Tammam Azzam, Syrian artist
Born in Damascus, Syria in 1980
Resides currently in Germany
Tammam Azzam trained at the Faculty of Fine Arts in Damascus, specialising in oil painting. Forced to flee the war, he left Syria for Dubai in 2011, and has lived and worked in Germany since 2015.
The artist has been invited to numerous monographic and collective exhibitions, including at the Biennial of Graphic Arts in Ljubljana (Slovenia, 2013), and the Ayyam Gallery in Beirut (2013), London (2013), Dubai (2012, 2009) and Damascus (2010). In 2014, Tammam Azzam participated in FotoFest in Houston, Texas. “Syrian artist Tammam Azzam has created a hybrid form of painting” is how the Ayyam Gallery describes him, thanks to the use of various media, which enable “interactions between the surface and form, which enter into dialogue as the compositions evolve.” During the summer of 2015, he attracted the attention of street artist Banksy, and was invited to his Dismaland exhibition at Weston-Super-Mare in western England.

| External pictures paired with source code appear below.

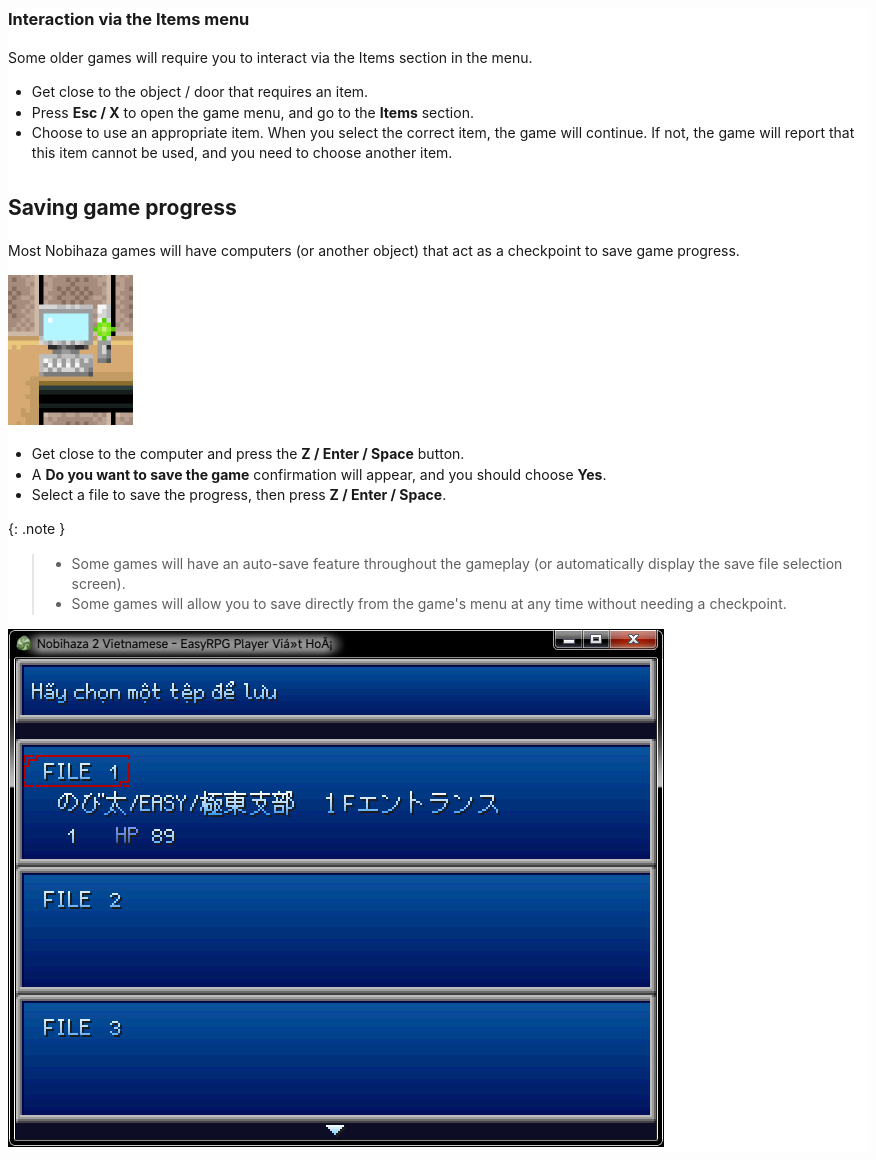 ### Interaction via the Items menu

Some older games will require you to interact via the Items section in the menu.

* Get close to the object / door that requires an item.
* Press **Esc / X** to open the game menu, and go to the **Items** section.
* Choose to use an appropriate item. When you select the correct item, the game will continue. If not, the game will report that this item cannot be used, and you need to choose another item.

## Saving game progress

Most Nobihaza games will have computers (or another object) that act as a checkpoint to save game progress.

![](images/image-42.png)

* Get close to the computer and press the **Z / Enter / Space** button.
* A **Do you want to save the game** confirmation will appear, and you should choose **Yes**.
* Select a file to save the progress, then press **Z / Enter / Space**.

{: .note }
> * Some games will have an auto-save feature throughout the gameplay (or automatically display the save file selection screen).
> * Some games will allow you to save directly from the game's menu at any time without needing a checkpoint.

![](images/image-43.png)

Tammam Azzam experiments with different media, enabling the creation of a “hybrid form”, which borrows just as much as it multiplies and evolves. His recent work thus use digital media and references from art history to examine the political and social upheavals in Syria, and the cycles of violence and destruction ravaging his country. He reinvests several iconic symbols in a poignant reflection on his country’s situation in the face of the world’s negligence.
Tammam Azzam regularly posts his digital images, inspired by global iconography (mediatised images, references to art history, etc.) on social networks. In his Syrian Museum series, he contrasts images prevalent in Western culture with those from Syrian reality, examining our vision of current affairs and questioning art’s role.